Episode 2: Two Turtle Doves, and a Mantis on a Cointreau

Kia Ora all.

I write to you now from Auckland, sitting on a balcony, the surreal but wonderful lilt of communal Tongan singing drifting from next door through my hungover ears. It’s been an eventful week, but without many moments that felt like events as they were happening? What a beautiful country New Zealand is, and I’ve yet to explore the bucolic countryside. I’ve been staying in Orewa, a suburb of Auckland, with David Purchas, who in the space of five days has been friend, father, boss, agent, administrator, chef, laundrette and advisor to me. Nicola, Tom and Stella are living with the grandparents - Oma and Opa - whilst David and I move boxes around to prepare their house for extension. All of the named above have been hospitable and welcoming like you wouldn’t believe. They feel like home, on the other side of the planet.
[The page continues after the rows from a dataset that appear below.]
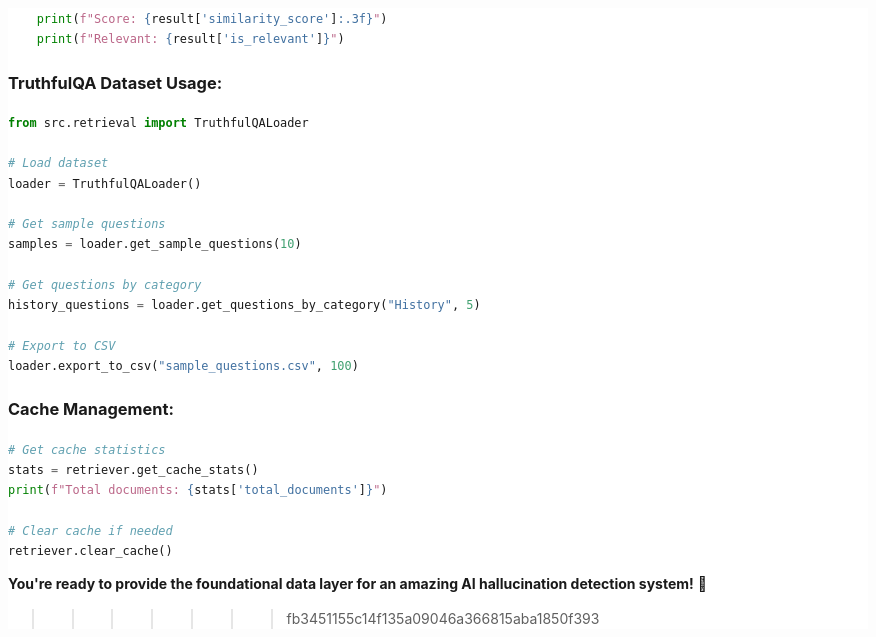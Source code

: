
```python
    print(f"Score: {result['similarity_score']:.3f}")
    print(f"Relevant: {result['is_relevant']}")
```

### TruthfulQA Dataset Usage:
```python
from src.retrieval import TruthfulQALoader

# Load dataset
loader = TruthfulQALoader()

# Get sample questions
samples = loader.get_sample_questions(10)

# Get questions by category
history_questions = loader.get_questions_by_category("History", 5)

# Export to CSV
loader.export_to_csv("sample_questions.csv", 100)
```

### Cache Management:
```python
# Get cache statistics
stats = retriever.get_cache_stats()
print(f"Total documents: {stats['total_documents']}")

# Clear cache if needed
retriever.clear_cache()
```

**You're ready to provide the foundational data layer for an amazing AI hallucination detection system!** 🚀
>>>>>>> fb3451155c14f135a09046a366815aba1850f393
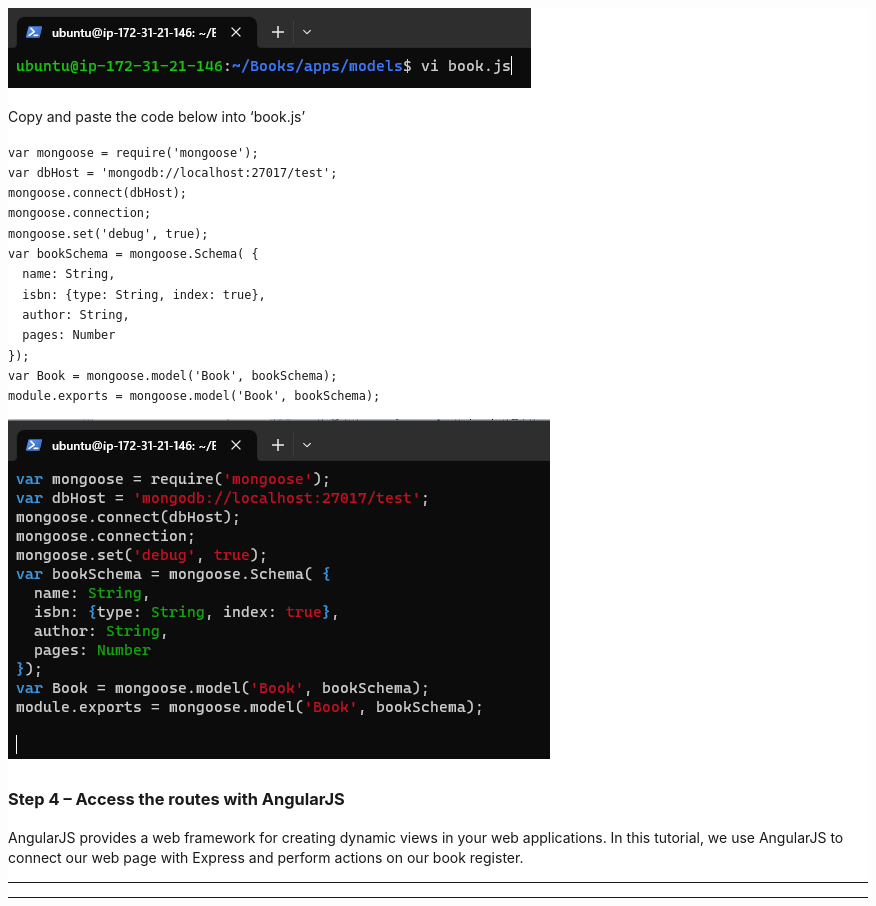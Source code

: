 ![insert](./images4/27.PNG)


Copy and paste the code below into ‘book.js’

```
var mongoose = require('mongoose');
var dbHost = 'mongodb://localhost:27017/test';
mongoose.connect(dbHost);
mongoose.connection;
mongoose.set('debug', true);
var bookSchema = mongoose.Schema( {
  name: String,
  isbn: {type: String, index: true},
  author: String,
  pages: Number
});
var Book = mongoose.model('Book', bookSchema);
module.exports = mongoose.model('Book', bookSchema);

```
![insert](./images4/28.PNG)


### **Step 4 – Access the routes with AngularJS**

AngularJS provides a web framework for creating dynamic views in your web applications. In this tutorial, we use AngularJS to connect our web page with Express and perform actions on our book register.

-------
-------
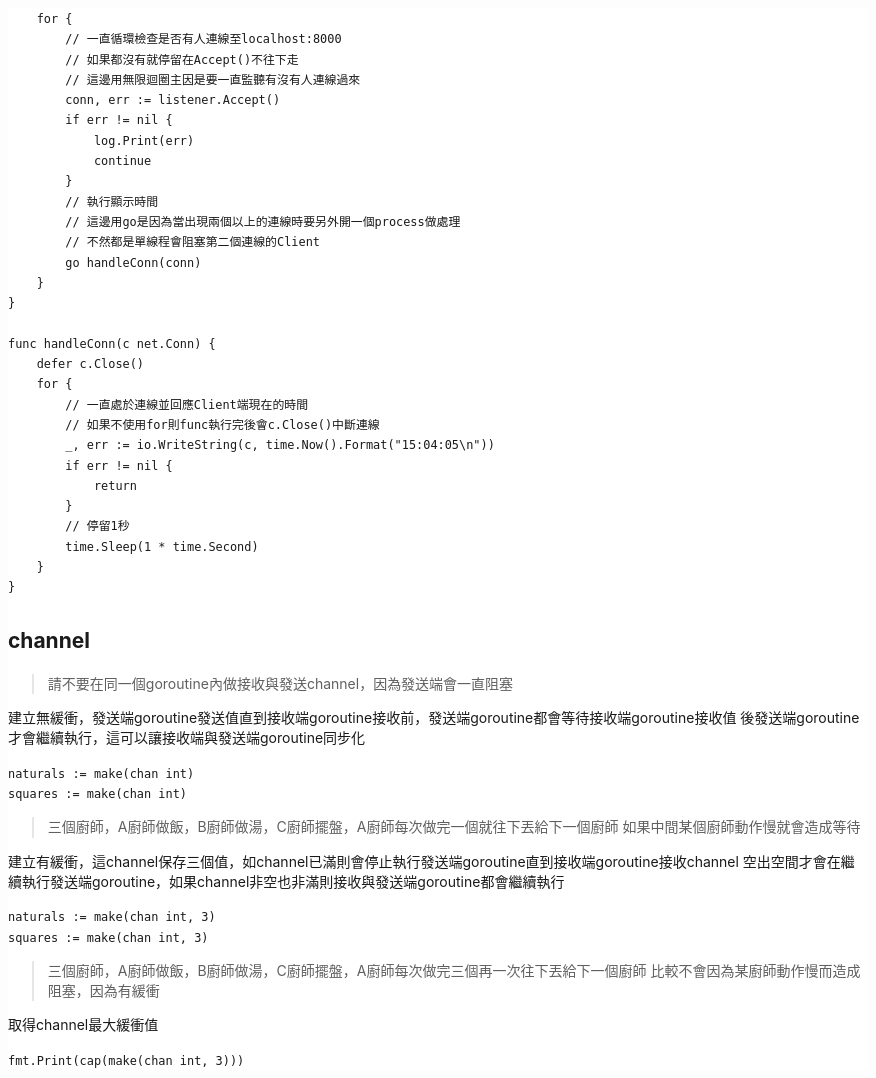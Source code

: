         for {
            // 一直循環檢查是否有人連線至localhost:8000
            // 如果都沒有就停留在Accept()不往下走
            // 這邊用無限迴圈主因是要一直監聽有沒有人連線過來
            conn, err := listener.Accept()
            if err != nil {
                log.Print(err)
                continue
            }
            // 執行顯示時間
            // 這邊用go是因為當出現兩個以上的連線時要另外開一個process做處理
            // 不然都是單線程會阻塞第二個連線的Client
            go handleConn(conn)
        }
    }

    func handleConn(c net.Conn) {
        defer c.Close()
        for {
            // 一直處於連線並回應Client端現在的時間
            // 如果不使用for則func執行完後會c.Close()中斷連線
            _, err := io.WriteString(c, time.Now().Format("15:04:05\n"))
            if err != nil {
                return
            }
            // 停留1秒
            time.Sleep(1 * time.Second)
        }
    }

## channel

> 請不要在同一個goroutine內做接收與發送channel，因為發送端會一直阻塞

建立無緩衝，發送端goroutine發送值直到接收端goroutine接收前，發送端goroutine都會等待接收端goroutine接收值
後發送端goroutine才會繼續執行，這可以讓接收端與發送端goroutine同步化

    naturals := make(chan int)
    squares := make(chan int)

> 三個廚師，A廚師做飯，B廚師做湯，C廚師擺盤，A廚師每次做完一個就往下丟給下一個廚師
如果中間某個廚師動作慢就會造成等待 

建立有緩衝，這channel保存三個值，如channel已滿則會停止執行發送端goroutine直到接收端goroutine接收channel
空出空間才會在繼續執行發送端goroutine，如果channel非空也非滿則接收與發送端goroutine都會繼續執行

    naturals := make(chan int, 3)
    squares := make(chan int, 3)

> 三個廚師，A廚師做飯，B廚師做湯，C廚師擺盤，A廚師每次做完三個再一次往下丟給下一個廚師
比較不會因為某廚師動作慢而造成阻塞，因為有緩衝 

取得channel最大緩衝值

    fmt.Print(cap(make(chan int, 3)))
The weather has been biblical - the worst flooding New Zealand has seen in a living memory- but it’s also been very warm. On Tuesday, I went for a walk in Orewa during a brief dry spell. A lady I got chatting to warned me I was liable to burn. I patiently dismissed her forecast, explaining my olive skin complexion and the overcast conditions. Not dissimilar to the manner in which I dismissed David’s warning about NZ bio-security’s severe sense of humour failure about mud on traveller’s shoes. I very nearly didn’t make it into the country. After my walk, I very nearly got skin cancer. Lessons were learned, although of course they weren’t.

I took the below picture of a praying mantis atop a bottle of Cointreau. I love it: firstly because it looks like an album cover; secondly because I relate to it very strongly. The mantis doesn’t know why it’s on top of the Cointreau. But the Cointreau is beautiful and brilliant, and during its time atop the Cointreau the mantis will learn lessons. He will have to navigate the bottle, and it may not go well for him. I am the mantis. New Zealand is the Cointreau. Also, alcohol. So the metaphor works.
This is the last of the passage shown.